Ce ministère est celui de la « cohésion des territoires ». Le terme de cohésion a fait l'objet de nombreuses discussions, dès la candidature de l'actuel Président de la République. Il s'agissait de souligner l'une des principales difficultés des politiques d'aménagement du territoire menées depuis des années qui avaient, en réalité, contribué à accroître les fractures territoriales. Dans une France à plusieurs vitesses, certains avaient un sentiment d'être déclassés, délaissés, voire abandonnés par la République. C'est vrai dans les quartiers prioritaires de la politique de la ville, mais aussi dans certaines zones rurales, alors que d'autres vont très bien.

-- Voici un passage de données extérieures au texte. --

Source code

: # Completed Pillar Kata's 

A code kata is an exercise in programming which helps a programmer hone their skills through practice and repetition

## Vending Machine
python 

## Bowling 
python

Le ministère de la cohésion des territoires traduit en premier lieu la volonté politique de réduire les fractures territoriales, volonté qui s'incarne en politiques publiques. Lorsque je faisais mes études d'ingénieur du génie rural des eaux et forêts, le volet « aménagement du territoire » consistait à aller passer plusieurs jours au Commissariat général du Plan. Je me souviens du Commissaire au Plan nous expliquant, depuis Paris, ce qu'allait être l'aménagement de l'ensemble du territoire. Pour moi, la politique publique visant à réduire les fractures territoriales doit profondément changer. Le Plan se justifiait à une certaine époque. Aujourd'hui, il faut partir des projets territoriaux en reconnaissant, malgré ce qu'en disent certains géographes dont je ne partage pas du tout les thèses sur la spatialisation du territoire, les véritables spécificités territoriales. Il n'est pas anodin que le Président de la République ait demandé, très tôt, que la révision constitutionnelle consacre la différenciation : l'ancrage des projets dans les territoires est à ses yeux, et à ceux du Gouvernement, la bonne méthode d'aménagement. Cet aménagement ne saurait se faire de façon dogmatique ni se résumer à des politiques publiques que l'on appliquerait indifféremment dans de nombreux territoires. En revanche, nous sommes profondément convaincus que l'État doit être là pour faciliter le rôle d'aménageur qu'ont, avant tout, les élus locaux, mais aussi les « entrepreneurs du territoire ».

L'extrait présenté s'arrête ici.